Now I have a scrap of oak to try new formers. I cut them very accurately to 145mm and 160mm radius. The smaller radius block is the convex pusher. The larger the concave form. This makes obvious sense when you think about it. A curved tube has a larger radius on the outside of the bend than on the inner curve. I just need to add some strips to keep the blocks level and under control as the vice is opened and closed repeatedly.
The image shows an untidy scene in mid tube bending. The heavy vice has been secured to and through a heavy kitchen working surface offcut to a folding work bench. The beech strips are nailed independently to each oak forming block. This is vital to stop the blocks from falling into the vice as the jaws are repeatedly opened and closed. If the strips were nailed to both blocks then the vice jaws could not move. Such a simple trick makes the entire exercise possible and (almost) enjoyable.

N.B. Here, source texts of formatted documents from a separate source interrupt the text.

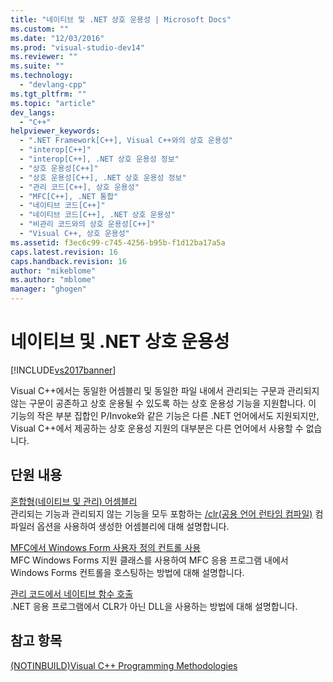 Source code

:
 ```yaml
---
title: "네이티브 및 .NET 상호 운용성 | Microsoft Docs"
ms.custom: ""
ms.date: "12/03/2016"
ms.prod: "visual-studio-dev14"
ms.reviewer: ""
ms.suite: ""
ms.technology: 
  - "devlang-cpp"
ms.tgt_pltfrm: ""
ms.topic: "article"
dev_langs: 
  - "C++"
helpviewer_keywords: 
  - ".NET Framework[C++], Visual C++와의 상호 운용성"
  - "interop[C++]"
  - "interop[C++], .NET 상호 운용성 정보"
  - "상호 운용성[C++]"
  - "상호 운용성[C++], .NET 상호 운용성 정보"
  - "관리 코드[C++], 상호 운용성"
  - "MFC[C++], .NET 통합"
  - "네이티브 코드[C++]"
  - "네이티브 코드[C++], .NET 상호 운용성"
  - "비관리 코드와의 상호 운용성[C++]"
  - "Visual C++, 상호 운용성"
ms.assetid: f3ec6c99-c745-4256-b95b-f1d12ba17a5a
caps.latest.revision: 16
caps.handback.revision: 16
author: "mikeblome"
ms.author: "mblome"
manager: "ghogen"
---
```

# 네이티브 및 .NET 상호 운용성
[!INCLUDE[vs2017banner](../assembler/inline/includes/vs2017banner.md)]

Visual C\+\+에서는 동일한 어셈블리 및 동일한 파일 내에서 관리되는 구문과 관리되지 않는 구문이 공존하고 상호 운용될 수 있도록 하는 상호 운용성 기능을 지원합니다.  이 기능의 작은 부분 집합인 P\/Invoke와 같은 기능은 다른 .NET 언어에서도 지원되지만, Visual C\+\+에서 제공하는 상호 운용성 지원의 대부분은 다른 언어에서 사용할 수 없습니다.  
  
## 단원 내용  
 [혼합형\(네이티브 및 관리\) 어셈블리](../dotnet/mixed-native-and-managed-assemblies.md)  
 관리되는 기능과 관리되지 않는 기능을 모두 포함하는 [\/clr\(공용 언어 런타임 컴파일\)](../build/reference/clr-common-language-runtime-compilation.md) 컴파일러 옵션을 사용하여 생성한 어셈블리에 대해 설명합니다.  
  
 [MFC에서 Windows Form 사용자 정의 컨트롤 사용](../dotnet/using-a-windows-form-user-control-in-mfc.md)  
 MFC Windows Forms 지원 클래스를 사용하여 MFC 응용 프로그램 내에서 Windows Forms 컨트롤을 호스팅하는 방법에 대해 설명합니다.  
  
 [관리 코드에서 네이티브 함수 호출](../dotnet/calling-native-functions-from-managed-code.md)  
 .NET 응용 프로그램에서 CLR가 아닌 DLL을 사용하는 방법에 대해 설명합니다.  
  
## 참고 항목  
 [\(NOTINBUILD\)Visual C\+\+ Programming Methodologies](http://msdn.microsoft.com/ko-kr/0822f806-fa81-4b65-bf0f-1e2921f30c95) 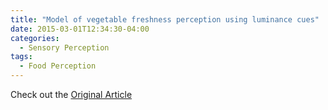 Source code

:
 ```yaml
---
title: "Model of vegetable freshness perception using luminance cues"
date: 2015-03-01T12:34:30-04:00
categories:
  - Sensory Perception
tags:
  - Food Perception
---
```




Check out the [Original Article][URL] 

[URL]:  https://doi.org/10.1016/j.foodqual.2014.06.010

Using oak forming blocks was not very successful. By squeezing at roughly every centimetre, as I worked repeatedly back and forth along the length, I managed to produce a 3/4 circle. However, even the oak soon began to deform under pressure. The 17mm square aluminium tube took on a strange elliptical form. With sharply concave, curved "waists" on either side. I am wondering whether it would be worth plating the oak blocks in thin steel strip. The fault may lie with the rounded corners of the aerial tubing with which I am experimenting. The tubing used on the linked website and others was sharp cornered. I may be wasting my time using the vice. Perhaps I should build a wheeled bender instead. I can always hold it in the new vice.

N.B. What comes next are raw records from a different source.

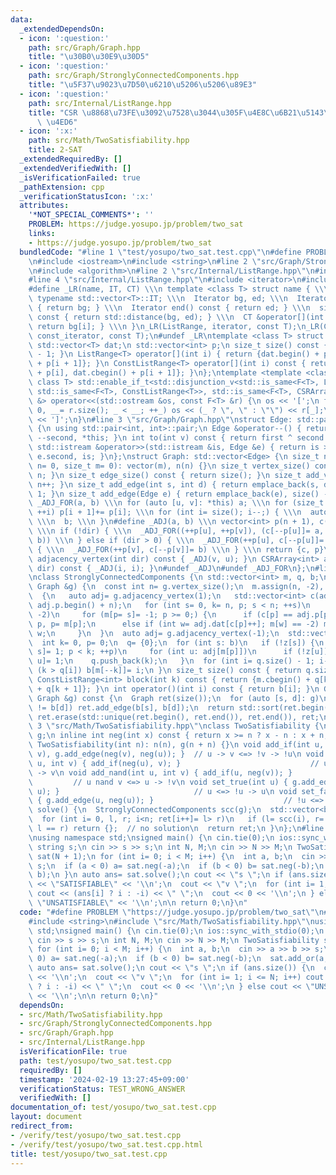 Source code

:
 ```yaml
---
data:
  _extendedDependsOn:
  - icon: ':question:'
    path: src/Graph/Graph.hpp
    title: "\u30B0\u30E9\u30D5"
  - icon: ':question:'
    path: src/Graph/StronglyConnectedComponents.hpp
    title: "\u5F37\u9023\u7D50\u6210\u5206\u5206\u89E3"
  - icon: ':question:'
    path: src/Internal/ListRange.hpp
    title: "CSR \u8868\u73FE\u3092\u7528\u3044\u305F\u4E8C\u6B21\u5143\u914D\u5217\
      \ \u4ED6"
  - icon: ':x:'
    path: src/Math/TwoSatisfiability.hpp
    title: 2-SAT
  _extendedRequiredBy: []
  _extendedVerifiedWith: []
  _isVerificationFailed: true
  _pathExtension: cpp
  _verificationStatusIcon: ':x:'
  attributes:
    '*NOT_SPECIAL_COMMENTS*': ''
    PROBLEM: https://judge.yosupo.jp/problem/two_sat
    links:
    - https://judge.yosupo.jp/problem/two_sat
  bundledCode: "#line 1 \"test/yosupo/two_sat.test.cpp\"\n#define PROBLEM \"https://judge.yosupo.jp/problem/two_sat\"\
    \n#include <iostream>\n#include <string>\n#line 2 \"src/Graph/StronglyConnectedComponents.hpp\"\
    \n#include <algorithm>\n#line 2 \"src/Internal/ListRange.hpp\"\n#include <vector>\n\
    #line 4 \"src/Internal/ListRange.hpp\"\n#include <iterator>\n#include <type_traits>\n\
    #define _LR(name, IT, CT) \\\n template <class T> struct name { \\\n  using Iterator=\
    \ typename std::vector<T>::IT; \\\n  Iterator bg, ed; \\\n  Iterator begin() const\
    \ { return bg; } \\\n  Iterator end() const { return ed; } \\\n  size_t size()\
    \ const { return std::distance(bg, ed); } \\\n  CT &operator[](int i) const {\
    \ return bg[i]; } \\\n }\n_LR(ListRange, iterator, const T);\n_LR(ConstListRange,\
    \ const_iterator, const T);\n#undef _LR\ntemplate <class T> struct CSRArray {\n\
    \ std::vector<T> dat;\n std::vector<int> p;\n size_t size() const { return p.size()\
    \ - 1; }\n ListRange<T> operator[](int i) { return {dat.begin() + p[i], dat.begin()\
    \ + p[i + 1]}; }\n ConstListRange<T> operator[](int i) const { return {dat.cbegin()\
    \ + p[i], dat.cbegin() + p[i + 1]}; }\n};\ntemplate <template <class> class F,\
    \ class T> std::enable_if_t<std::disjunction_v<std::is_same<F<T>, ListRange<T>>,\
    \ std::is_same<F<T>, ConstListRange<T>>, std::is_same<F<T>, CSRArray<T>>>, std::ostream\
    \ &> operator<<(std::ostream &os, const F<T> &r) {\n os << '[';\n for (int _=\
    \ 0, __= r.size(); _ < __; ++_) os << (_ ? \", \" : \"\") << r[_];\n return os\
    \ << ']';\n}\n#line 3 \"src/Graph/Graph.hpp\"\nstruct Edge: std::pair<int, int>\
    \ {\n using std::pair<int, int>::pair;\n Edge &operator--() { return --first,\
    \ --second, *this; }\n int to(int v) const { return first ^ second ^ v; }\n friend\
    \ std::istream &operator>>(std::istream &is, Edge &e) { return is >> e.first >>\
    \ e.second, is; }\n};\nstruct Graph: std::vector<Edge> {\n size_t n;\n Graph(size_t\
    \ n= 0, size_t m= 0): vector(m), n(n) {}\n size_t vertex_size() const { return\
    \ n; }\n size_t edge_size() const { return size(); }\n size_t add_vertex() { return\
    \ n++; }\n size_t add_edge(int s, int d) { return emplace_back(s, d), size() -\
    \ 1; }\n size_t add_edge(Edge e) { return emplace_back(e), size() - 1; }\n#define\
    \ _ADJ_FOR(a, b) \\\n for (auto [u, v]: *this) a; \\\n for (size_t i= 0; i < n;\
    \ ++i) p[i + 1]+= p[i]; \\\n for (int i= size(); i--;) { \\\n  auto [u, v]= (*this)[i];\
    \ \\\n  b; \\\n }\n#define _ADJ(a, b) \\\n vector<int> p(n + 1), c(size() << !dir);\
    \ \\\n if (!dir) { \\\n  _ADJ_FOR((++p[u], ++p[v]), (c[--p[u]]= a, c[--p[v]]=\
    \ b)) \\\n } else if (dir > 0) { \\\n  _ADJ_FOR(++p[u], c[--p[u]]= a) \\\n } else\
    \ { \\\n  _ADJ_FOR(++p[v], c[--p[v]]= b) \\\n } \\\n return {c, p}\n CSRArray<int>\
    \ adjacency_vertex(int dir) const { _ADJ(v, u); }\n CSRArray<int> adjacency_edge(int\
    \ dir) const { _ADJ(i, i); }\n#undef _ADJ\n#undef _ADJ_FOR\n};\n#line 4 \"src/Graph/StronglyConnectedComponents.hpp\"\
    \nclass StronglyConnectedComponents {\n std::vector<int> m, q, b;\npublic:\n StronglyConnectedComponents(const\
    \ Graph &g) {\n  const int n= g.vertex_size();\n  m.assign(n, -2), b.resize(n);\n\
    \  {\n   auto adj= g.adjacency_vertex(1);\n   std::vector<int> c(adj.p.begin(),\
    \ adj.p.begin() + n);\n   for (int s= 0, k= n, p; s < n; ++s)\n    if (m[s] ==\
    \ -2)\n     for (m[p= s]= -1; p >= 0;) {\n      if (c[p] == adj.p[p + 1]) b[--k]=\
    \ p, p= m[p];\n      else if (int w= adj.dat[c[p]++]; m[w] == -2) m[w]= p, p=\
    \ w;\n     }\n  }\n  auto adj= g.adjacency_vertex(-1);\n  std::vector<char> z(n);\n\
    \  int k= 0, p= 0;\n  q= {0};\n  for (int s: b)\n   if (!z[s]) {\n    for (z[m[k++]=\
    \ s]= 1; p < k; ++p)\n     for (int u: adj[m[p]])\n      if (!z[u]) z[m[k++]=\
    \ u]= 1;\n    q.push_back(k);\n   }\n  for (int i= q.size() - 1; i--;)\n   while\
    \ (k > q[i]) b[m[--k]]= i;\n }\n size_t size() const { return q.size() - 1; }\n\
    \ ConstListRange<int> block(int k) const { return {m.cbegin() + q[k], m.cbegin()\
    \ + q[k + 1]}; }\n int operator()(int i) const { return b[i]; }\n Graph dag(const\
    \ Graph &g) const {\n  Graph ret(size());\n  for (auto [s, d]: g)\n   if (b[s]\
    \ != b[d]) ret.add_edge(b[s], b[d]);\n  return std::sort(ret.begin(), ret.end()),\
    \ ret.erase(std::unique(ret.begin(), ret.end()), ret.end()), ret;\n }\n};\n#line\
    \ 3 \"src/Math/TwoSatisfiability.hpp\"\nclass TwoSatisfiability {\n int n;\n Graph\
    \ g;\n inline int neg(int x) const { return x >= n ? x - n : x + n; }\npublic:\n\
    \ TwoSatisfiability(int n): n(n), g(n + n) {}\n void add_if(int u, int v) { g.add_edge(u,\
    \ v), g.add_edge(neg(v), neg(u)); }  // u -> v <=> !v -> !u\n void add_or(int\
    \ u, int v) { add_if(neg(u), v); }                             // u or v <=> !u\
    \ -> v\n void add_nand(int u, int v) { add_if(u, neg(v)); }                  \
    \         // u nand v <=> u -> !v\n void set_true(int u) { g.add_edge(neg(u),\
    \ u); }                              // u <=> !u -> u\n void set_false(int u)\
    \ { g.add_edge(u, neg(u)); }                             // !u <=> u -> !u\n std::vector<bool>\
    \ solve() {\n  StronglyConnectedComponents scc(g);\n  std::vector<bool> ret(n);\n\
    \  for (int i= 0, l, r; i<n; ret[i++]= l> r)\n   if (l= scc(i), r= scc(neg(i));\
    \ l == r) return {};  // no solution\n  return ret;\n }\n};\n#line 5 \"test/yosupo/two_sat.test.cpp\"\
    \nusing namespace std;\nsigned main() {\n cin.tie(0);\n ios::sync_with_stdio(0);\n\
    \ string s;\n cin >> s >> s;\n int N, M;\n cin >> N >> M;\n TwoSatisfiability\
    \ sat(N + 1);\n for (int i= 0; i < M; i++) {\n  int a, b;\n  cin >> a >> b >>\
    \ s;\n  if (a < 0) a= sat.neg(-a);\n  if (b < 0) b= sat.neg(-b);\n  sat.add_or(a,\
    \ b);\n }\n auto ans= sat.solve();\n cout << \"s \";\n if (ans.size()) {\n  cout\
    \ << \"SATISFIABLE\" << '\\n';\n  cout << \"v \";\n  for (int i= 1; i <= N; i++)\
    \ cout << (ans[i] ? i : -i) << \" \";\n  cout << 0 << '\\n';\n } else cout <<\
    \ \"UNSATISFIABLE\" << '\\n';\n\n return 0;\n}\n"
  code: "#define PROBLEM \"https://judge.yosupo.jp/problem/two_sat\"\n#include <iostream>\n\
    #include <string>\n#include \"src/Math/TwoSatisfiability.hpp\"\nusing namespace\
    \ std;\nsigned main() {\n cin.tie(0);\n ios::sync_with_stdio(0);\n string s;\n\
    \ cin >> s >> s;\n int N, M;\n cin >> N >> M;\n TwoSatisfiability sat(N + 1);\n\
    \ for (int i= 0; i < M; i++) {\n  int a, b;\n  cin >> a >> b >> s;\n  if (a <\
    \ 0) a= sat.neg(-a);\n  if (b < 0) b= sat.neg(-b);\n  sat.add_or(a, b);\n }\n\
    \ auto ans= sat.solve();\n cout << \"s \";\n if (ans.size()) {\n  cout << \"SATISFIABLE\"\
    \ << '\\n';\n  cout << \"v \";\n  for (int i= 1; i <= N; i++) cout << (ans[i]\
    \ ? i : -i) << \" \";\n  cout << 0 << '\\n';\n } else cout << \"UNSATISFIABLE\"\
    \ << '\\n';\n\n return 0;\n}"
  dependsOn:
  - src/Math/TwoSatisfiability.hpp
  - src/Graph/StronglyConnectedComponents.hpp
  - src/Graph/Graph.hpp
  - src/Internal/ListRange.hpp
  isVerificationFile: true
  path: test/yosupo/two_sat.test.cpp
  requiredBy: []
  timestamp: '2024-02-19 13:27:45+09:00'
  verificationStatus: TEST_WRONG_ANSWER
  verifiedWith: []
documentation_of: test/yosupo/two_sat.test.cpp
layout: document
redirect_from:
- /verify/test/yosupo/two_sat.test.cpp
- /verify/test/yosupo/two_sat.test.cpp.html
title: test/yosupo/two_sat.test.cpp
---
```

I have found a 12.5" pot in a weekend flea market. This gives me the option of cutting a ring for the focuser or even using it for the mirror cell. The problem is the curved, almost conical form. Which will prevent easy rotation on rollers.
Yet another, large, aluminium pot has presented itself for small change. Of slightly larger diameter 320mm/ 12.6" ID with highly polished straight/parallel sides. This will allow it to be rotated freely on rollers or PTFE/Teflon pads. While simultaneously carrying the focuser and circular spider to any comfortable eyepiece position. Real progress is promised at last despite the starting weight of just over 4lbs. Coinciding with a run of very wet, very windy and heavily overcast weather. Sleet fell all afternoon with the temperature just above freezing. Trying to work in the unheated shed produced an almost constant drip from my nose. Not helped by the essential gloves making it impossible to use a tissue or handkerchief.

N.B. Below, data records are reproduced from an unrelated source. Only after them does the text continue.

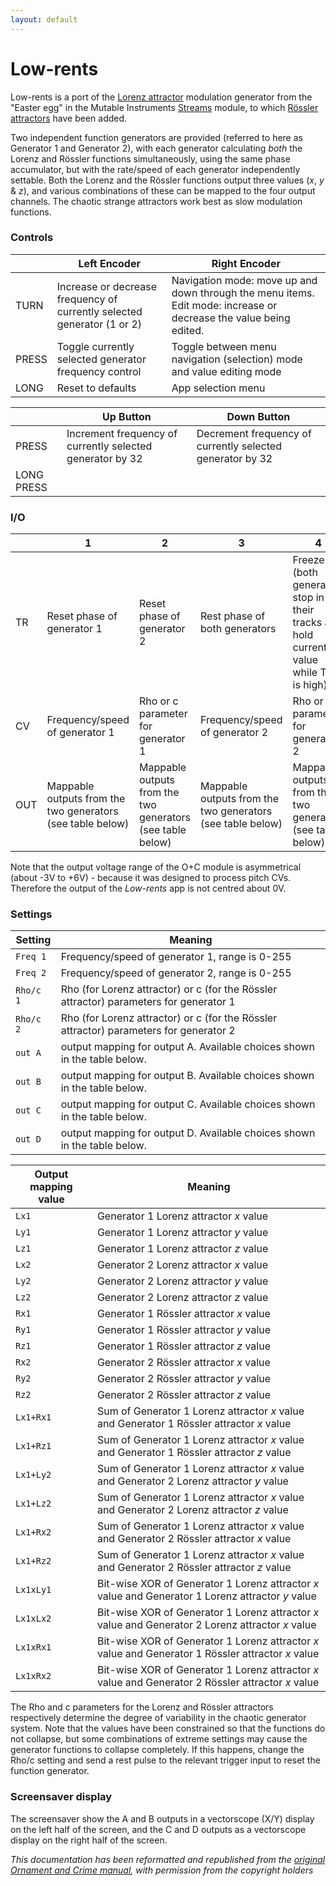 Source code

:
 ```yaml
---
layout: default
---
```

# Low-rents

Low-rents is a port of the [Lorenz attractor](https://en.wikipedia.org/wiki/Lorenz_system) modulation generator from the "Easter egg" in the Mutable Instruments [Streams](http://mutable-instruments.net/modules/streams) module, to which [Rössler attractors](https://en.wikipedia.org/wiki/Rössler_attractor) have been added. 

Two independent function generators are provided (referred to here as Generator 1 and Generator 2), with each generator calculating *both* the Lorenz and Rössler functions simultaneously, using the same phase accumulator, but with the rate/speed of each generator independently settable. Both the Lorenz and the Rössler functions output three values (_x_, _y_ & _z_), and various combinations of these can be mapped to the four output channels. The chaotic strange attractors work best as slow modulation functions.

### Controls 

|       | Left Encoder                                                            | Right Encoder                                                                                                     |
| ----- | ----------------------------------------------------------------------- | ----------------------------------------------------------------------------------------------------------------- |
| TURN  | Increase or decrease frequency of currently selected generator (1 or 2) | Navigation mode: move up and down through the menu items. Edit mode: increase or decrease the value being edited. |
| PRESS | Toggle currently selected generator frequency control                   | Toggle between menu navigation (selection) mode and value editing mode                                            |
| LONG  | Reset to defaults                                                       | App selection menu                                                                                                |

|            | Up Button                                                  | Down Button                                               |
| ---------- | ---------------------------------------------------------- | --------------------------------------------------------- |
| PRESS      | Increment frequency of currently selected generator  by 32 | Decrement frequency of currently selected generator by 32 |
| LONG PRESS |                                                            |                                                           |

### I/O

|     | 1                                                          | 2                                                          | 3                                                          | 4                                                                                      |
| --- | ---------------------------------------------------------- | ---------------------------------------------------------- | ---------------------------------------------------------- | -------------------------------------------------------------------------------------- |
| TR  | Reset phase of generator 1                                 | Reset phase of generator 2                                 | Rest phase of both generators                              | Freeze (both generators stop in their tracks and hold current value while TR4 is high) |
| CV  | Frequency/speed of generator 1                             | Rho or c parameter for generator 1                         | Frequency/speed of generator 2                             | Rho or c parameter for generator 2                                                     |
| OUT | Mappable outputs from the two generators (see table below) | Mappable outputs from the two generators (see table below) | Mappable outputs from the two generators (see table below) | Mappable outputs from the two generators (see table below)                             |

Note that the output voltage range of the O+C module is asymmetrical (about -3V to +6V) - because it was designed to process pitch CVs. Therefore the output of the _Low-rents_ app is not centred about 0V.

### Settings

| Setting   | Meaning                                                                                |
| --------- | -------------------------------------------------------------------------------------- |
| `Freq 1`  | Frequency/speed of generator 1, range is 0-255                                         |
| `Freq 2`  | Frequency/speed of generator 2, range is 0-255                                         |
| `Rho/c 1` | Rho (for Lorenz attractor) or c (for the Rössler attractor) parameters for generator 1 |
| `Rho/c 2` | Rho (for Lorenz attractor) or c (for the Rössler attractor) parameters for generator 2 |
| `out A`   | output mapping for output A. Available choices shown in the table below.               |
| `out B`   | output mapping for output B. Available choices shown in the table below.               |
| `out C`   | output mapping for output C. Available choices shown in the table below.               |
| `out D`   | output mapping for output D. Available choices shown in the table below.               |


| Output mapping value | Meaning                                                                                            |
| -------------------- | -------------------------------------------------------------------------------------------------- |
| `Lx1`                | Generator 1 Lorenz attractor _x_ value                                                             |
| `Ly1`                | Generator 1 Lorenz attractor _y_ value                                                             |
| `Lz1`                | Generator 1 Lorenz attractor _z_ value                                                             |
| `Lx2`                | Generator 2 Lorenz attractor _x_ value                                                             |
| `Ly2`                | Generator 2 Lorenz attractor _y_ value                                                             |
| `Lz2`                | Generator 2 Lorenz attractor _z_ value                                                             |
| `Rx1`                | Generator 1 Rössler attractor _x_ value                                                            |
| `Ry1`                | Generator 1 Rössler attractor _y_ value                                                            |
| `Rz1`                | Generator 1 Rössler attractor _z_ value                                                            |
| `Rx2`                | Generator 2 Rössler attractor _x_ value                                                            |
| `Ry2`                | Generator 2 Rössler attractor _y_ value                                                            |
| `Rz2`                | Generator 2 Rössler attractor _z_ value                                                            |
| `Lx1+Rx1`            | Sum of Generator 1 Lorenz attractor _x_ value and Generator 1 Rössler attractor _x_ value          |
| `Lx1+Rz1`            | Sum of Generator 1 Lorenz attractor _x_ value and Generator 1 Rössler attractor _z_ value          |
| `Lx1+Ly2`            | Sum of Generator 1 Lorenz attractor _x_ value and Generator 2 Lorenz attractor _y_ value           |
| `Lx1+Lz2`            | Sum of Generator 1 Lorenz attractor _x_ value and Generator 2 Lorenz attractor _z_ value           |
| `Lx1+Rx2`            | Sum of Generator 1 Lorenz attractor _x_ value and Generator 2 Rössler attractor _x_ value          |
| `Lx1+Rz2`            | Sum of Generator 1 Lorenz attractor _x_ value and Generator 2 Rössler attractor _z_ value          |
| `Lx1xLy1`            | Bit-wise XOR of Generator 1 Lorenz attractor _x_ value and Generator 1 Lorenz attractor _y_ value  |
| `Lx1xLx2`            | Bit-wise XOR of Generator 1 Lorenz attractor _x_ value and Generator 2 Lorenz attractor _x_ value  |
| `Lx1xRx1`            | Bit-wise XOR of Generator 1 Lorenz attractor _x_ value and Generator 1 Rössler attractor _x_ value |
| `Lx1xRx2`            | Bit-wise XOR of Generator 1 Lorenz attractor _x_ value and Generator 2 Rössler attractor _x_ value |

The Rho and c parameters for the Lorenz and Rössler attractors respectively determine the degree of variability in the chaotic generator system. Note that the values have been constrained so that the functions do not collapse, but some combinations of extreme settings may cause the generator functions to collapse completely. If this happens, change the Rho/c setting and send a rest pulse to the relevant trigger input to reset the function generator.

### Screensaver display
The screensaver show the A and B outputs in a vectorscope (X/Y) display on the left half of the screen, and the C and D outputs as a vectorscope display on the right half of the screen.
 
*This documentation has been reformatted and republished from the [original Ornament and Crime manual](https://ornament-and-cri.me/user-manual-v1_3/), with permission from the copyright holders*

The question now is how best to use the new and very promising pot. A short band just wide enough for the focuser to fit on? Two bands with a slot between them? Or a very deep cylinder using the slightly flared top edge and sharp curve at the bottom for extra stiffness? Each option offers different weight, balance and stiffness characteristics and issues. The relationship between the spider, secondary mirror and focuser must all be considered before any cutting begins. Removing the relatively heavy bottom of the pot will help matters. It is vital anyway to allow a clear aperture of sufficĂent size to avoid aperture reduction. Then there is the matter of a 3
20mm tube raising the focuser further away from the optical axis than the planned 302mm + 2 x tube thickness. I added another layer of cardboard for another 8mm on top of that. 320mm - 318mm is neither here nor there. With an aluminium pot the focuser can even be fitted from the inside. To help to reduce this effect by the thickness of the (radiused) flange.
The rail/beam/spar OTA is beginning to take shape.
Here I propped the focuser on the much lightened pot.
I have no real idea how flexible a plain cylinder cut from an aluminium pot would be. Does the manufacturing method of pressing (or spinning?) offer some special stiffness to the material? Or is the complete and finished shape of the pot essential to an otherwise flimsy, rather weak and thin material? The sheer size of these pots suggest they must have considerable strength and stiffness as is. In order to cope with the weight and obvious inertia of the large quantities of hot liquids usually contained in them during normal use.
Aluminium pots do not routinely collapse or split in my very limited knowledge of the mass cooking environment. I have even used cheap aluminium saucepans to melt and pour scrap roofing lead to mould weights in soup cans! Though the base of the saucepans did take on the shape of the gas cooker support structure they still did not fail. Somewhat miraculously in hindsight! Melting lead in a domestic kitchen is far too awful to think about for anyone with more than a few grey hairs. However routine it may have seemed to the young and impoverished, DIY enthusiast working on his latest project!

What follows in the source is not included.